Совершенно ошеломленный, стоял юноша после ее ухода, прислушиваясь к звукам ее шагов. А затем он сам вышел через другую дверь, которая вела на улицу. Холодный декабрьский воздух ударил ему в лицо. Он глядел прямо перед собой, и в его памяти встала темная холодная ночь, когда он увидел Анну, которой Биго помогал садиться в экипаж.
И вдруг Дэвид открыл рот от изумления, и глаза его расширились. Дыхание занялось у него в груди. Он увидел то, что заставило Анну отскочить от окна.
Прямо к нему, сияя от радости, шел Питер Джоэль, Черный Охотник.
Анна Сен-Дени лежала на кровати в своей комнате и, свернувшись клубком, изливала в слезах наболевшую душу. И время от времени ее губы тихо шептали имя Дэвида. Но даже и в те минуты, когда она произносила его имя, имя другого человека, вопреки ее воле, проносилось в ее мозгу. Имя интенданта Франсуа Биго, который первый предостерег ее от грозящей опасности; который вел борьбу, чтобы спасти Дэвида Рока только потому, что она любит последнего; которого все ненавидели; против которого ее предостерегала даже матушка Мэри, начальница школы. Биго с его самоотверженной любовью к ней и еще более самоотверженной любовью к Новой Франции, человек, так обнаживший перед ней свою душу, что она могла видеть в ней все, что там происходит, — этот человек стоял, наконец торжествуя, в воображении девушки.

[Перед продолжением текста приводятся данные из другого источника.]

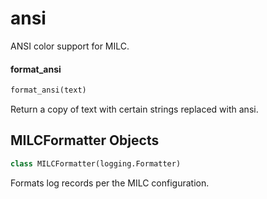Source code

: <a id="ansi"></a>

# ansi

ANSI color support for MILC.

<a id="ansi.format_ansi"></a>

#### format\_ansi

```python
format_ansi(text)
```

Return a copy of text with certain strings replaced with ansi.

<a id="ansi.MILCFormatter"></a>

## MILCFormatter Objects

```python
class MILCFormatter(logging.Formatter)
```

Formats log records per the MILC configuration.

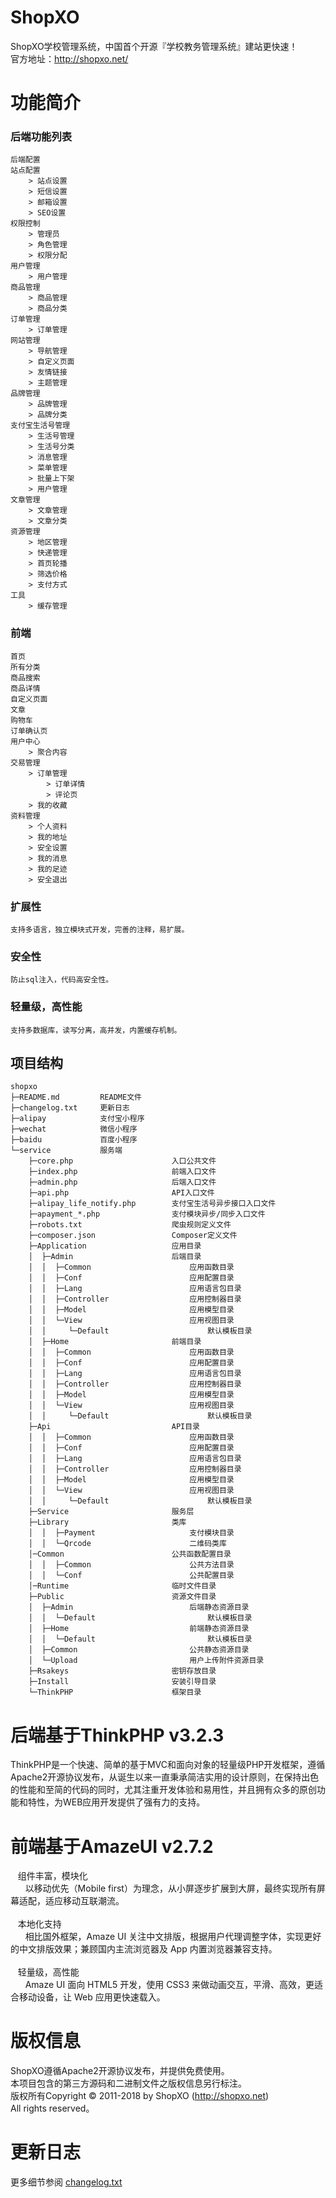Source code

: # ShopXO
ShopXO学校管理系统，中国首个开源『学校教务管理系统』建站更快速！
<br />官方地址：http://shopxo.net/

# 功能简介
### 后端功能列表
```
后端配置
站点配置
    > 站点设置
    > 短信设置
    > 邮箱设置
    > SEO设置
权限控制
    > 管理员
    > 角色管理
    > 权限分配
用户管理
    > 用户管理
商品管理
    > 商品管理
    > 商品分类
订单管理
    > 订单管理
网站管理
    > 导航管理
    > 自定义页面
    > 友情链接
    > 主题管理
品牌管理
    > 品牌管理
    > 品牌分类
支付宝生活号管理
    > 生活号管理
    > 生活号分类
    > 消息管理
    > 菜单管理
    > 批量上下架
    > 用户管理
文章管理
    > 文章管理
    > 文章分类
资源管理
    > 地区管理
    > 快递管理
    > 首页轮播
    > 筛选价格
    > 支付方式
工具
    > 缓存管理
```

### 前端
```
首页
所有分类
商品搜索
商品详情
自定义页面
文章
购物车
订单确认页
用户中心
    > 聚合内容
交易管理
    > 订单管理
        > 订单详情
        > 评论页
    > 我的收藏
资料管理
    > 个人资料
    > 我的地址
    > 安全设置
    > 我的消息
    > 我的足迹
    > 安全退出
```

### 扩展性
```
支持多语言，独立模块式开发，完善的注释，易扩展。
```

### 安全性
```
防止sql注入，代码高安全性。
```

### 轻量级，高性能
```
支持多数据库，读写分离，高并发，内置缓存机制。
```

## 项目结构
```
shopxo
├─README.md         README文件
├─changelog.txt     更新日志
├─alipay            支付宝小程序
├─wechat            微信小程序
├─baidu             百度小程序
└─service           服务端
    ├─core.php                      入口公共文件
    ├─index.php                     前端入口文件
    ├─admin.php                     后端入口文件
    ├─api.php                       API入口文件
    ├─alipay_life_notify.php        支付宝生活号异步接口入口文件
    ├─apayment_*.php                支付模块异步/同步入口文件
    ├─robots.txt                    爬虫规则定义文件
    ├─composer.json                 Composer定义文件
    ├─Application                   应用目录
    │  ├─Admin                      后端目录
    │  │  ├─Common                      应用函数目录
    │  │  ├─Conf                        应用配置目录
    │  │  ├─Lang                        应用语言包目录
    │  │  ├─Controller                  应用控制器目录
    │  │  ├─Model                       应用模型目录
    │  │  └─View                        应用视图目录
    │  │     └─Default                      默认模板目录
    │  ├─Home                       前端目录
    │  │  ├─Common                      应用函数目录
    │  │  ├─Conf                        应用配置目录
    │  │  ├─Lang                        应用语言包目录
    │  │  ├─Controller                  应用控制器目录
    │  │  ├─Model                       应用模型目录
    │  │  └─View                        应用视图目录
    │  │     └─Default                      默认模板目录
    ├─Api                           API目录
    │  │  ├─Common                      应用函数目录
    │  │  ├─Conf                        应用配置目录
    │  │  ├─Lang                        应用语言包目录
    │  │  ├─Controller                  应用控制器目录
    │  │  ├─Model                       应用模型目录
    │  │  └─View                        应用视图目录
    │  │     └─Default                      默认模板目录
    ├─Service                       服务层
    ├─Library                       类库
    │  │  ├─Payment                     支付模块目录
    │  │  └─Qrcode                      二维码类库
    │─Common                        公共函数配置目录
    │  │  ├─Common                      公共方法目录
    │  │  └─Conf                        公共配置目录
    │─Runtime                       临时文件目录
    ├─Public                        资源文件目录
    │  ├─Admin                          后端静态资源目录
    │  │  └─Default                         默认模板目录
    │  ├─Home                           前端静态资源目录
    │  │  └─Default                         默认模板目录
    │  ├─Common                         公共静态资源目录
    │  └─Upload                         用户上传附件资源目录
    ├─Rsakeys                       密钥存放目录
    ├─Install                       安装引导目录
    └─ThinkPHP                      框架目录
```

# 后端基于ThinkPHP v3.2.3
ThinkPHP是一个快速、简单的基于MVC和面向对象的轻量级PHP开发框架，遵循Apache2开源协议发布，从诞生以来一直秉承简洁实用的设计原则，在保持出色的性能和至简的代码的同时，尤其注重开发体验和易用性，并且拥有众多的原创功能和特性，为WEB应用开发提供了强有力的支持。

# 前端基于AmazeUI v2.7.2
&nbsp;&nbsp;&nbsp;组件丰富，模块化<br />
&nbsp;&nbsp;&nbsp;&nbsp;&nbsp;&nbsp;以移动优先（Mobile first）为理念，从小屏逐步扩展到大屏，最终实现所有屏幕适配，适应移动互联潮流。
<br /><br />
&nbsp;&nbsp;&nbsp;本地化支持<br />
&nbsp;&nbsp;&nbsp;&nbsp;&nbsp;&nbsp;相比国外框架，Amaze UI 关注中文排版，根据用户代理调整字体，实现更好的中文排版效果；兼顾国内主流浏览器及 App 内置浏览器兼容支持。
<br /><br />
&nbsp;&nbsp;&nbsp;轻量级，高性能<br />
&nbsp;&nbsp;&nbsp;&nbsp;&nbsp;&nbsp;Amaze UI 面向 HTML5 开发，使用 CSS3 来做动画交互，平滑、高效，更适合移动设备，让 Web 应用更快速载入。

# 版权信息
ShopXO遵循Apache2开源协议发布，并提供免费使用。<br />
本项目包含的第三方源码和二进制文件之版权信息另行标注。<br />
版权所有Copyright © 2011-2018 by ShopXO (http://shopxo.net)<br />
All rights reserved。<br />

# 更新日志
更多细节参阅 <a href="changelog.txt">changelog.txt</a>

Это сознание изгнало всю радость любви из сердца Анны Сен-Дени. Она сидела глядя перед собой отсутствующим взглядом и думала. Дэвид лгал ей! Но ее привела в ужас не столько его ложь, сколько та цель, которая скрывалась за этой ложью. Он лгал, чтобы утаить от нее что-то. И он скрывал именно то, что Биго так тактично, жалея ее, открывал ей.
Анна достала из шкатулки письма Биго, и глазами, затуманенными от слез, и с душой, полной бесконечной муки, стала перечитывать хитроумные послания интенданта. Все это были самые нежные, самые красивые письма, но, тем не менее, они приносили с собой боль.
В последних своих письмах Биго нашел возможность говорить о своей любви больше, чем он осмеливался до сих пор.